=== EXERCISE INSTRUCTIONS ===
Work through the entries below and report how many lines include "images". The number alone is the answer.

=== GIVEN ENTRIES ===

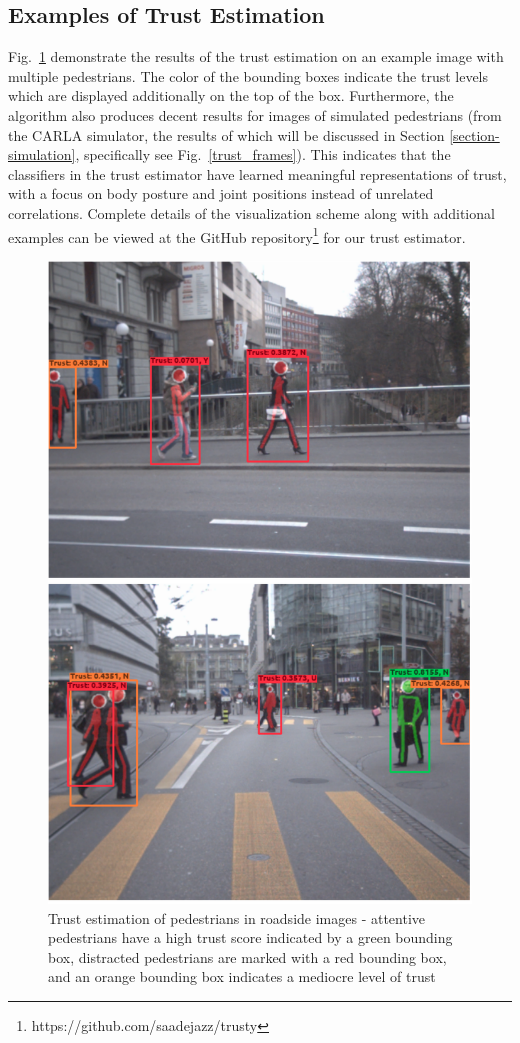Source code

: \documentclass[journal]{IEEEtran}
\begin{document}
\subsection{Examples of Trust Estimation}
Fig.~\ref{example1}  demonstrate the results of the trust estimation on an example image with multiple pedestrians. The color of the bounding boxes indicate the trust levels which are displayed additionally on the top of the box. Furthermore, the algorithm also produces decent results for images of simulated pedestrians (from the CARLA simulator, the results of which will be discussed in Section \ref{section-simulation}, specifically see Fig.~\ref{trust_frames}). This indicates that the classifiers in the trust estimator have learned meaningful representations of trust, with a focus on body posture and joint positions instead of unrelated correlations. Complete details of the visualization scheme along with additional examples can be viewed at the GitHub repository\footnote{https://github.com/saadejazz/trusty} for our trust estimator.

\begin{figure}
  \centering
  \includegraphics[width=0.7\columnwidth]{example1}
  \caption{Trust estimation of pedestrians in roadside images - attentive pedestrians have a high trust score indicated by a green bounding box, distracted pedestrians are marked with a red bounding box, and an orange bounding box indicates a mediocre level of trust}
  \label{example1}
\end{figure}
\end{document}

==

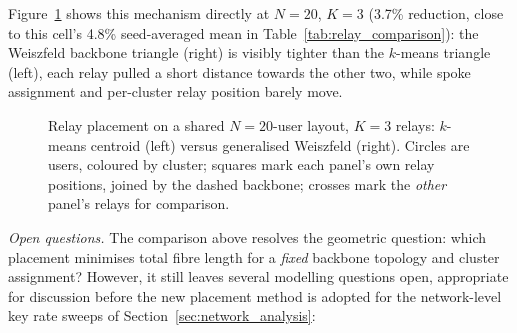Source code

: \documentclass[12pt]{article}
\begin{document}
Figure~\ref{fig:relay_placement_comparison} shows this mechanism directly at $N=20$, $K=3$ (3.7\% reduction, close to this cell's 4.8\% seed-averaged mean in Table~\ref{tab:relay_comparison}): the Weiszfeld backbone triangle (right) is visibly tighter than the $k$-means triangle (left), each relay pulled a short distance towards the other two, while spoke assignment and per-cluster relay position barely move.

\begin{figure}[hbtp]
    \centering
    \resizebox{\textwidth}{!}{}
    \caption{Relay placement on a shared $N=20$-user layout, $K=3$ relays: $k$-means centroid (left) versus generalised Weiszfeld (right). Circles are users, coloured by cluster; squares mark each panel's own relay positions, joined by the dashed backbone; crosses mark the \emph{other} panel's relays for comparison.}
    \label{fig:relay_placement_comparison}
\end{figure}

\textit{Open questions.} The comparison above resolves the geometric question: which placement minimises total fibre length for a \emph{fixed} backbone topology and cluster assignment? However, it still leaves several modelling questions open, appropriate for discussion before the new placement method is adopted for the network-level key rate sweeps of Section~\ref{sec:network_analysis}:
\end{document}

=== PROBLEM SOLUTION ===
2